Other data hasn't shown much weakness (yet). I'm worried about the state of the economy and a rapid deterioration, and the White House publishing a blog on how economists determine if we are in recession, quite frankly, doesn't give me comfort (which I think was the intention of the paper).
For part of last week, stocks rallied with higher yields (which I view as healthy). Then they rallied with lower yields (a reaction I don't think makes much sense now). Finally, on Friday, stocks sold off as yields rallied (which I think is logical).
The main reason I think for the knee-jerk reaction of buying stocks on lower yields right now is that yields are going lower because of growth fears, rather than Fed policy. When yields were going lower due to Fed policy (dovish talk and QE) it was easy to argue that stocks of all shapes and sizes should benefit, because we could use a lower discount rate, while keeping future earnings expectations constant. Right now, I think we need to adjust earnings down, along with yields, mitigating the benefit we've experienced for much of the past two years.
Here are my expectations for Wednesday's meeting:
-- 75 basis points (consensus and priced in).
-- No tamping down on QT (negative for markets, but mostly priced in).
-- Data dependency and no set path for rate hikes (positive for markets, but mostly priced in).
Why a 75 bps Hike?
- Canada going 100 bps gave the Fed a chance to indicate they would go 100, before their quiet period started, but they steered towards 75 bps.
- Europe going with 50 opened the door for the Fed to do more, but I've seen nothing reported that indicates that behind the scenes the Fed is pushing the market towards more than 75.
- Commodity prices have generally rolled over and there has been some weak economic data (like the PMIs), but with the high CPI print too fresh in everyone's mind, it is difficult to see the Fed hiking only 50.
The QT on QT
Will they do anything about "quantitative tightening"? There has been some chatter that the Fed may signal that they will be cautious on balance sheet reduction.
On the one hand, even last summer, the Fed mentioned market liquidity as a reason to continue with QE and market liquidity is far worse now than it was then (I still can't believe even T-bills are experiencing a lack of liquidity).
On the other hand, It would be an admission that QE and QT do not work in practice the way many thought they do in theory. QT was supposed to "steepen" yield curves, it hasn't. It supposedly didn't impact asset prices, which I just cannot believe.
I think the Fed sticks with QT because they have to and cannot be seen to be backing down on this.
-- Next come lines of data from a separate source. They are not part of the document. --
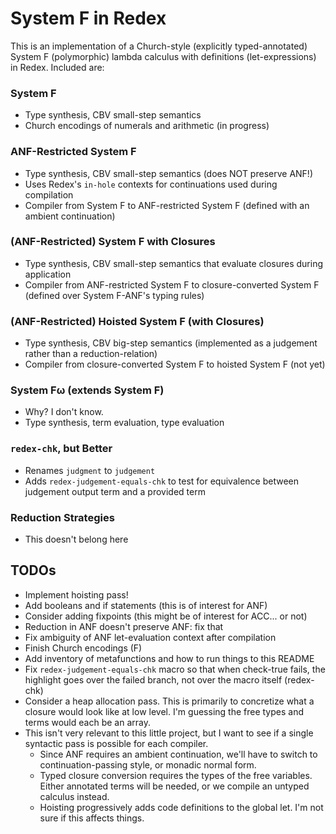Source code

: # System F in Redex

This is an implementation of a Church-style (explicitly typed-annotated) System F (polymorphic) lambda calculus with definitions (let-expressions) in Redex. Included are:

### System F
* Type synthesis, CBV small-step semantics
* Church encodings of numerals and arithmetic (in progress)

### ANF-Restricted System F
* Type synthesis, CBV small-step semantics (does NOT preserve ANF!)
* Uses Redex's `in-hole` contexts for continuations used during compilation
* Compiler from System F to ANF-restricted System F (defined with an ambient continuation)

### (ANF-Restricted) System F with Closures
* Type synthesis, CBV small-step semantics that evaluate closures during application
* Compiler from ANF-restricted System F to closure-converted System F (defined over System F-ANF's typing rules)

### (ANF-Restricted) Hoisted System F (with Closures)
* Type synthesis, CBV big-step semantics (implemented as a judgement rather than a reduction-relation)
* Compiler from closure-converted System F to hoisted System F (not yet)

### System Fω (extends System F)
* Why? I don't know.
* Type synthesis, term evaluation, type evaluation

### `redex-chk`, but Better
* Renames `judgment` to `judgement`
* Adds `redex-judgement-equals-chk` to test for equivalence between judgement output term and a provided term

### Reduction Strategies
* This doesn't belong here

## TODOs
* Implement hoisting pass!
* Add booleans and if statements (this is of interest for ANF)
* Consider adding fixpoints (this might be of interest for ACC... or not)
* Reduction in ANF doesn't preserve ANF: fix that
* Fix ambiguity of ANF let-evaluation context after compilation
* Finish Church encodings (F)
* Add inventory of metafunctions and how to run things to this README
* Fix `redex-judgement-equals-chk` macro so that when check-true fails, the highlight goes over the failed branch, not over the macro itself (redex-chk)
* Consider a heap allocation pass. This is primarily to concretize what a closure would look like at low level. I'm guessing the free types and terms would each be an array.
* This isn't very relevant to this little project, but I want to see if a single syntactic pass is possible for each compiler.
  * Since ANF requires an ambient continuation, we'll have to switch to continuation-passing style, or monadic normal form.
  * Typed closure conversion requires the types of the free variables. Either annotated terms will be needed, or we compile an untyped calculus instead.
  * Hoisting progressively adds code definitions to the global let. I'm not sure if this affects things.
Recent signs of economic activity slowing down and the fact that many commodity prices have dropped, etc., give the Fed every reason to drive home the fact that they remain data dependent. That will lower rate-hike expectations, especially if we get any more doozies like the PMI data last Friday.
Messaging Will Be Key
The messaging on the path of future rate hikes will be key.
The more the Fed plays up that inflation is ebbing and/or that they are data dependent and watching the economy, the better it will be for markets.
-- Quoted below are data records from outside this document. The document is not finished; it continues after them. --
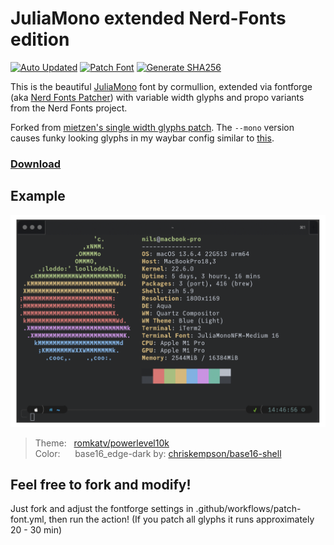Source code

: # JuliaMono extended Nerd-Fonts edition
[![Auto Updated](https://github.com/dendarrion/juliamono-nerd-font-variant/actions/workflows/auto-update.yml/badge.svg)](https://github.com/dendarrion/juliamono-nerd-font-variant/actions/workflows/auto-update.yml) [![Patch Font](https://github.com/dendarrion/juliamono-nerd-font-variant/actions/workflows/patch-font.yml/badge.svg)](https://github.com/dendarrion/juliamono-nerd-font-variant/actions/workflows/patch-font.yml) [![Generate SHA256](https://github.com/dendarrion/juliamono-nerd-font-variant/actions/workflows/release_sha.yml/badge.svg)](https://github.com/dendarrion/juliamono-nerd-font-variant/actions/workflows/release_sha.yml)

This is the beautiful [JuliaMono](https://github.com/cormullion/juliamono) font by cormullion, extended via fontforge (aka [Nerd Fonts Patcher](https://github.com/ryanoasis/nerd-fonts#font-patcher)) with variable width glyphs and propo variants from the Nerd Fonts project.

Forked from [mietzen's single width glyphs patch](https://github.com/mietzen/juliamono-nerd-font). The `--mono` version causes funky looking glyphs in my waybar config similar to [this](https://old.reddit.com/r/voidlinux/comments/10o6yql/nerdfont_glyphs_too_small_on_waybar).

### [Download](https://github.com/mietzen/juliamono-nerd-font/releases/download/v0.054/fonts.zip)

## Example

![preview](./preview.png)

>Theme:&nbsp;&nbsp;&nbsp;[romkatv/powerlevel10k](https://github.com/romkatv/powerlevel10k)\
>Color:&nbsp;&nbsp;&nbsp;&nbsp;&nbsp;&nbsp;base16_edge-dark by: [chriskempson/base16-shell](https://github.com/chriskempson/base16-shell)

## Feel free to fork and modify!

Just fork and adjust the fontforge settings in .github/workflows/patch-font.yml, then run the action! (If you patch all glyphs it runs approximately 20 - 30 min)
I do think, especially with Janet Yellen also being quoted last weekend as saying she is not seeing recession risks, that the Fed will remain too focused on inflation and too hawkish for markets.
I'm cautious still on risk, precisely because I think the Fed is still fighting inflation and should have moved on to ensuring the strength of the economy, and that is what the market needs to hear on Wednesday to rally significantly from here!